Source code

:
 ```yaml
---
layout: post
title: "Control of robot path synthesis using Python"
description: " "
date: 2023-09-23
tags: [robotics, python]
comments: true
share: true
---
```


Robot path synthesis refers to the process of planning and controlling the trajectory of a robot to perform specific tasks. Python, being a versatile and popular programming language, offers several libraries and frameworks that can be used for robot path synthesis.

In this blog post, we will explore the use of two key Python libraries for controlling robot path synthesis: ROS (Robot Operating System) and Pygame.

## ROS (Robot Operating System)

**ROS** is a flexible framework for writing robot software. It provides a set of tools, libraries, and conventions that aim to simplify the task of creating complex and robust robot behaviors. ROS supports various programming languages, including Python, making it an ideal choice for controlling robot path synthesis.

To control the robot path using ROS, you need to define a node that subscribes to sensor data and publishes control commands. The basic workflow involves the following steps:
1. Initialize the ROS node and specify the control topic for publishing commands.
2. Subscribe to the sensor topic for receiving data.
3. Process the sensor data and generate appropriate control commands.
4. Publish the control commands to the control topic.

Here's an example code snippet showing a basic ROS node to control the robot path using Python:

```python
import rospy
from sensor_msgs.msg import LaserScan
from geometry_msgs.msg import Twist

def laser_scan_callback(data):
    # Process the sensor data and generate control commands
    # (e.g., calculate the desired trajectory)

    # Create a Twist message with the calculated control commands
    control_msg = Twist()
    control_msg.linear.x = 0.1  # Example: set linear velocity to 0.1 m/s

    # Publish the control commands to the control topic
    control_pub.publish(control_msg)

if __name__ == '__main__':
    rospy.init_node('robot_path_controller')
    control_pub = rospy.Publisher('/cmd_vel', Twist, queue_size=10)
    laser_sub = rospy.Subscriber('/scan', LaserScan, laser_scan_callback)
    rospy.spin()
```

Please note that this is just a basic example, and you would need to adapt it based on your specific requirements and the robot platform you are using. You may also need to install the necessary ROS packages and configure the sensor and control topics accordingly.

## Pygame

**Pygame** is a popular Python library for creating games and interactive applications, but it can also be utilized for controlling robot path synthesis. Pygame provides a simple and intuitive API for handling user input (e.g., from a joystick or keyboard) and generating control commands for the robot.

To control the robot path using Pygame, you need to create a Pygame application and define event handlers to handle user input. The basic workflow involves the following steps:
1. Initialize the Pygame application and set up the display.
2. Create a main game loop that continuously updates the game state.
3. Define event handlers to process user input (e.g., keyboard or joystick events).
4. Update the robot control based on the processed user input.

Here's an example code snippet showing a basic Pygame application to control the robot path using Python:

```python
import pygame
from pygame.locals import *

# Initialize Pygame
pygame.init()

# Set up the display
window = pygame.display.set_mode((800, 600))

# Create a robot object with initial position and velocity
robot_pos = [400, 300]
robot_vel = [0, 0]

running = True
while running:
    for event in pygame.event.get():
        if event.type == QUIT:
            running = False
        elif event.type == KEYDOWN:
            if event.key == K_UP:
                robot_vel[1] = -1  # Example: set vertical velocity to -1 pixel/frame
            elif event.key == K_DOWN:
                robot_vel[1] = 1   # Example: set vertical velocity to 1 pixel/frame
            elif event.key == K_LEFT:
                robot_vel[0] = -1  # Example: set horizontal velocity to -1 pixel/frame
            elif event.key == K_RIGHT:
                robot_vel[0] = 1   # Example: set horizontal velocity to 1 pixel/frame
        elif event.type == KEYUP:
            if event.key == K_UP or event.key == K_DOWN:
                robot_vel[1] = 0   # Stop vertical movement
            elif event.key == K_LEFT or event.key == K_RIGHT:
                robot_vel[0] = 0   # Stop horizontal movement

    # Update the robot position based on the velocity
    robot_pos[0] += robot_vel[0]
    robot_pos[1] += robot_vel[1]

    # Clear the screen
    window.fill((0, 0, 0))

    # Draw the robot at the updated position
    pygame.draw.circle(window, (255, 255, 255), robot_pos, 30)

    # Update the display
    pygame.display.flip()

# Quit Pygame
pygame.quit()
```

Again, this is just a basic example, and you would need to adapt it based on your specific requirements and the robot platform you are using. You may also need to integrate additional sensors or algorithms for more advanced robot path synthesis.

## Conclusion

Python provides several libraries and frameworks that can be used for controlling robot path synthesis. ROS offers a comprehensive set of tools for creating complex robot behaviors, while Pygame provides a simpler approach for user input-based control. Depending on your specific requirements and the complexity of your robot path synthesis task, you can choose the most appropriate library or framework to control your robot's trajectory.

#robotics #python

What this task involves: Lines holding the word "adapt" are the answer; copy each one from the records above.

Problem solution:
Please note that this is just a basic example, and you would need to adapt it based on your specific requirements and the robot platform you are using. You may also need to install the necessary ROS packages and configure the sensor and control topics accordingly.
Again, this is just a basic example, and you would need to adapt it based on your specific requirements and the robot platform you are using. You may also need to integrate additional sensors or algorithms for more advanced robot path synthesis.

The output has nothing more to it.